Very Easy Method
1. Delete WDB folder
2. Create a new Textfile
3. Name it "WDB" and remove .txt at the end (if you can't see file extensions, you'll have to enable that. Google it, it depends on your OS)
Easy Method
Change WDB's permissions so that nobody can write to it. To do this, right click WDB, hit Properties, go to the Security tab, hit Edit, and you should see a window like this. Change every group or user's permissions to DENY write access. Save and you're finished. (Also make sure WDB is empty, delete anything inside)
(thanks musse)
Longer, CMD Method
If the above trick doesn't work for you for whatever reason, make a text file anywhere like Desktop or in your turtle wow directory.
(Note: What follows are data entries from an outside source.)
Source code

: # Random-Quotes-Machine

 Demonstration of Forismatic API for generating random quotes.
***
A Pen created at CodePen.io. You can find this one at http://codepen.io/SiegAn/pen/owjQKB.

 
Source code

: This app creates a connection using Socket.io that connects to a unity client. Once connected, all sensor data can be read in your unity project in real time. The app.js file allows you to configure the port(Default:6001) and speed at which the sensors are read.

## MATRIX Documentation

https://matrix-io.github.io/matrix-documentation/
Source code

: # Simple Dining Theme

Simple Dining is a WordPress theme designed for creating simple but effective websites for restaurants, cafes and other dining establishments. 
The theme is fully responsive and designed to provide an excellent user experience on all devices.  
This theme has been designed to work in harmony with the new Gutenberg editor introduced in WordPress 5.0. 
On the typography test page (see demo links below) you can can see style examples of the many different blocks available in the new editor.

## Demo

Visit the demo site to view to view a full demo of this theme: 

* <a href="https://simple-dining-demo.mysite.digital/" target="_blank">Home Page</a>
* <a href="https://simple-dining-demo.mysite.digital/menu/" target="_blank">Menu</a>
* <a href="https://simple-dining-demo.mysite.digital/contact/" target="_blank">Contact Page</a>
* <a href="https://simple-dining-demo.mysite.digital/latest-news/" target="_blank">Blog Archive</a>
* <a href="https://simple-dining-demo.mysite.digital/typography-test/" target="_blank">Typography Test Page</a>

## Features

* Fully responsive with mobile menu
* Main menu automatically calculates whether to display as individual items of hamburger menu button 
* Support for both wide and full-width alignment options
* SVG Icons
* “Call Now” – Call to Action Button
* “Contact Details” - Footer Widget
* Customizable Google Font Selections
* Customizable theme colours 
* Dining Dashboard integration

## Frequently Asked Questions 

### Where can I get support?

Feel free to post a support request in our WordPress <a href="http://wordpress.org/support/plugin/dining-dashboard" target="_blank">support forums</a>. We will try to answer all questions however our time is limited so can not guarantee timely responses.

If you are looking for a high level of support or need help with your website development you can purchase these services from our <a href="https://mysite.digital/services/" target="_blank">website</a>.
Call it Vanilla Wow Launcher or something. Edit it, post the following inside:
Code: Select all
rmdir /s /q "D:\WoW112\WDB"
START "" "D:\WoW112\Wow.exe"
Rename the file's extension from .txt to .bat (you'll have to have extensions showing for this).
From now on, run WoW from your new .bat file instead of the .exe. It'll now delete WDB, launch WoW, and rebuild it.
What is WDB and why do this?
It's just a local cache folder. All that means is that the first time your WoW client sees a creature's name, or your items descriptions or cooldowns or a tooltip of an ability or whatever, it saves that value to your WDB folder so that instead of pulling data from the server the next time you log into the game to figure out what everything in the world 'is', it just uses that local file. In short, it saves a small amount of web traffic.
The reason you want to do this is because conflicts can happen and your client will believe incorrect information. For example, a lot of people didn't clear WDB when Survival was introduced, and incorrectly have items that do not work because they claim to require Survival 25 when in fact they only require Survival 1. Also, if two servers have conflicting information about an item, your cache wins and the server loses, and you always want the server to win.
It's entirely safe and the only side effect is a few extra megabytes of web traffic.